今回はクォータニオンの回転を使って新たな座標系を定義してみたいと思います。

・「新たな座標系」の意味
クォータニオンを使えば回転ができる、と何度も言ってきました。この意味を考えてみましょう。

今、このベクトルの回転を考えてみます。

赤の線がX軸、緑がY軸、青がZ軸です。この座標系の中にベクトル(x, y, z)があります。
このベクトルを、X軸を回転軸とするクォータニオンで回転させます。角度は適当にR度としておきましょう。

回転後、ベクトルは(x', y', z')に移動しました。つまり座標が変換されました。
これはただの回転ではなく、「新たな座標系の点」という見方ができる、というのが今回の話です。
と、いっても分かりにくいですね。もう1例見て見ます。

上記のY軸上のベクトル(0, 1, 0)を同じクォータニオンで回転させます。
(0, 1, 0)は以下のようなベクトルですね。


これをX軸を回転軸として、クォータニオンで回転させます。角度はR=90度とします。
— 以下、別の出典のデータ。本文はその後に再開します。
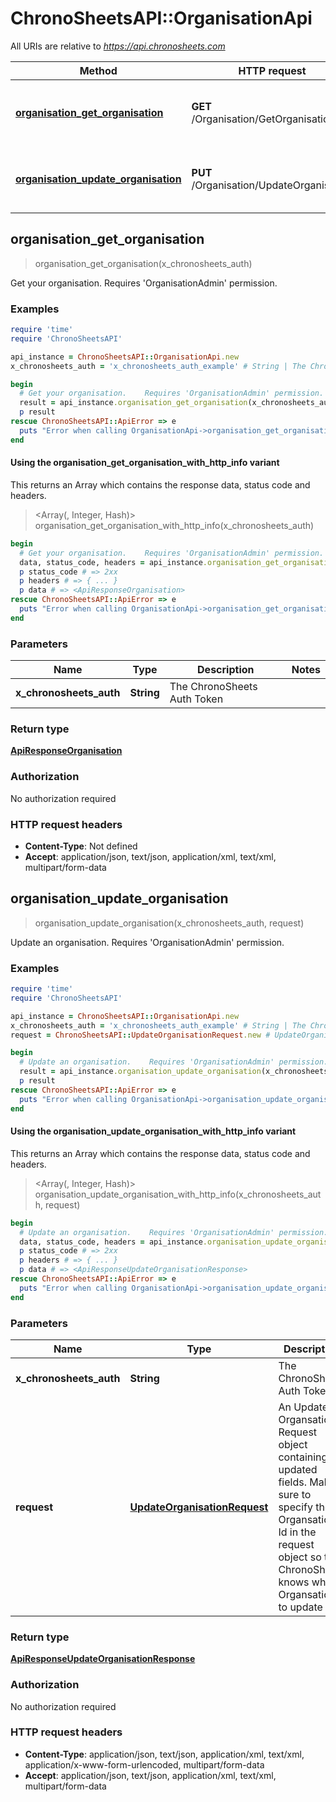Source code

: # ChronoSheetsAPI::OrganisationApi

All URIs are relative to *https://api.chronosheets.com*

| Method | HTTP request | Description |
| ------ | ------------ | ----------- |
| [**organisation_get_organisation**](OrganisationApi.md#organisation_get_organisation) | **GET** /Organisation/GetOrganisation | Get your organisation.    Requires &#39;OrganisationAdmin&#39; permission. |
| [**organisation_update_organisation**](OrganisationApi.md#organisation_update_organisation) | **PUT** /Organisation/UpdateOrganisation | Update an organisation.    Requires &#39;OrganisationAdmin&#39; permission. |


## organisation_get_organisation

> <ApiResponseOrganisation> organisation_get_organisation(x_chronosheets_auth)

Get your organisation.    Requires 'OrganisationAdmin' permission.

### Examples

```ruby
require 'time'
require 'ChronoSheetsAPI'

api_instance = ChronoSheetsAPI::OrganisationApi.new
x_chronosheets_auth = 'x_chronosheets_auth_example' # String | The ChronoSheets Auth Token

begin
  # Get your organisation.    Requires 'OrganisationAdmin' permission.
  result = api_instance.organisation_get_organisation(x_chronosheets_auth)
  p result
rescue ChronoSheetsAPI::ApiError => e
  puts "Error when calling OrganisationApi->organisation_get_organisation: #{e}"
end
```

#### Using the organisation_get_organisation_with_http_info variant

This returns an Array which contains the response data, status code and headers.

> <Array(<ApiResponseOrganisation>, Integer, Hash)> organisation_get_organisation_with_http_info(x_chronosheets_auth)

```ruby
begin
  # Get your organisation.    Requires 'OrganisationAdmin' permission.
  data, status_code, headers = api_instance.organisation_get_organisation_with_http_info(x_chronosheets_auth)
  p status_code # => 2xx
  p headers # => { ... }
  p data # => <ApiResponseOrganisation>
rescue ChronoSheetsAPI::ApiError => e
  puts "Error when calling OrganisationApi->organisation_get_organisation_with_http_info: #{e}"
end
```

### Parameters

| Name | Type | Description | Notes |
| ---- | ---- | ----------- | ----- |
| **x_chronosheets_auth** | **String** | The ChronoSheets Auth Token |  |

### Return type

[**ApiResponseOrganisation**](ApiResponseOrganisation.md)

### Authorization

No authorization required

### HTTP request headers

- **Content-Type**: Not defined
- **Accept**: application/json, text/json, application/xml, text/xml, multipart/form-data


## organisation_update_organisation

> <ApiResponseUpdateOrganisationResponse> organisation_update_organisation(x_chronosheets_auth, request)

Update an organisation.    Requires 'OrganisationAdmin' permission.

### Examples

```ruby
require 'time'
require 'ChronoSheetsAPI'

api_instance = ChronoSheetsAPI::OrganisationApi.new
x_chronosheets_auth = 'x_chronosheets_auth_example' # String | The ChronoSheets Auth Token
request = ChronoSheetsAPI::UpdateOrganisationRequest.new # UpdateOrganisationRequest | An Update Organsation Request object containing updated fields.  Make sure to specify the Organsation Id in the request object so that ChronoSheets knows which Organsation to update

begin
  # Update an organisation.    Requires 'OrganisationAdmin' permission.
  result = api_instance.organisation_update_organisation(x_chronosheets_auth, request)
  p result
rescue ChronoSheetsAPI::ApiError => e
  puts "Error when calling OrganisationApi->organisation_update_organisation: #{e}"
end
```

#### Using the organisation_update_organisation_with_http_info variant

This returns an Array which contains the response data, status code and headers.

> <Array(<ApiResponseUpdateOrganisationResponse>, Integer, Hash)> organisation_update_organisation_with_http_info(x_chronosheets_auth, request)

```ruby
begin
  # Update an organisation.    Requires 'OrganisationAdmin' permission.
  data, status_code, headers = api_instance.organisation_update_organisation_with_http_info(x_chronosheets_auth, request)
  p status_code # => 2xx
  p headers # => { ... }
  p data # => <ApiResponseUpdateOrganisationResponse>
rescue ChronoSheetsAPI::ApiError => e
  puts "Error when calling OrganisationApi->organisation_update_organisation_with_http_info: #{e}"
end
```

### Parameters

| Name | Type | Description | Notes |
| ---- | ---- | ----------- | ----- |
| **x_chronosheets_auth** | **String** | The ChronoSheets Auth Token |  |
| **request** | [**UpdateOrganisationRequest**](UpdateOrganisationRequest.md) | An Update Organsation Request object containing updated fields.  Make sure to specify the Organsation Id in the request object so that ChronoSheets knows which Organsation to update |  |

### Return type

[**ApiResponseUpdateOrganisationResponse**](ApiResponseUpdateOrganisationResponse.md)

### Authorization

No authorization required

### HTTP request headers

- **Content-Type**: application/json, text/json, application/xml, text/xml, application/x-www-form-urlencoded, multipart/form-data
- **Accept**: application/json, text/json, application/xml, text/xml, multipart/form-data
X軸周りで90度回転させました。(回転方向は気にしないでください)
(0, 1, 0)から(0, 0, -1)にベクトルを回転させました。
クォータニオンを通すことで、(0, 1, 0)が(0, 0, -1)になったということですね。
この事実を「クォータニオンで表現された新たな座標系のY軸上の点に移った」という見方をするのです。
他のY軸上の点を考えてみてください。同じように回転するのであれば、(0, y, 0)が(0, 0, -y)という値になります。
Y軸上の点以外も考えてみてください。どの点もクォータニオンに影響を受け、決まった位置に回転することになります。
以上のように考えると、クォータニオンによって回転されたということは、
「1つのクォータニオンによって表現された新たな座標系の点に移動した」という見方ができます。


次の画像で見ると分かりやすいかもしれません。



中央に大きな座標軸があります。赤がX軸、緑がY軸、青がZ軸です。
隅っこの方にも同じような座標軸があります。長さは1です。
この隅っこの座標軸は、中央の大きな座標軸上のベクトル(1, 0, 0), (0, 1, 0), (0, 0, 1)を
glTranslate*()で原点(0, 0, 0)から適当な点Pに移動し、クォータニオンで変換して描画したものです。
このべクトルはそれぞれX軸、Y軸、Z軸上の点ですので、「中央の座標系を表している各軸が変換された」という見方ができます。
他の点でも同様に、平行移動してクォータニオンで回転させれば同じように変換されます。
これが、1つのクォータニオンが新たな座標系を表しているということです。

この考え方は行列を使った回転でも同じことが言えます。
変換後の座標を、「行列によって表現される新たな座標系の点に移動した」という見方です。

今回、一番言いたかった事は、
「ベクトル(点)を移動・回転させた後の座標を、新たな座標系の点と定義する」ってことです。
その移動・回転にクォータニオンを使ってるということです。

難しく書いているかもしれませんが、上の画像でやっていることはglTranslate*()で移動、クォータニオンで回転という2つだけです。
そして移動後の点が、クォータニオンで表された新たな座標系の点という見方ができる、ということです。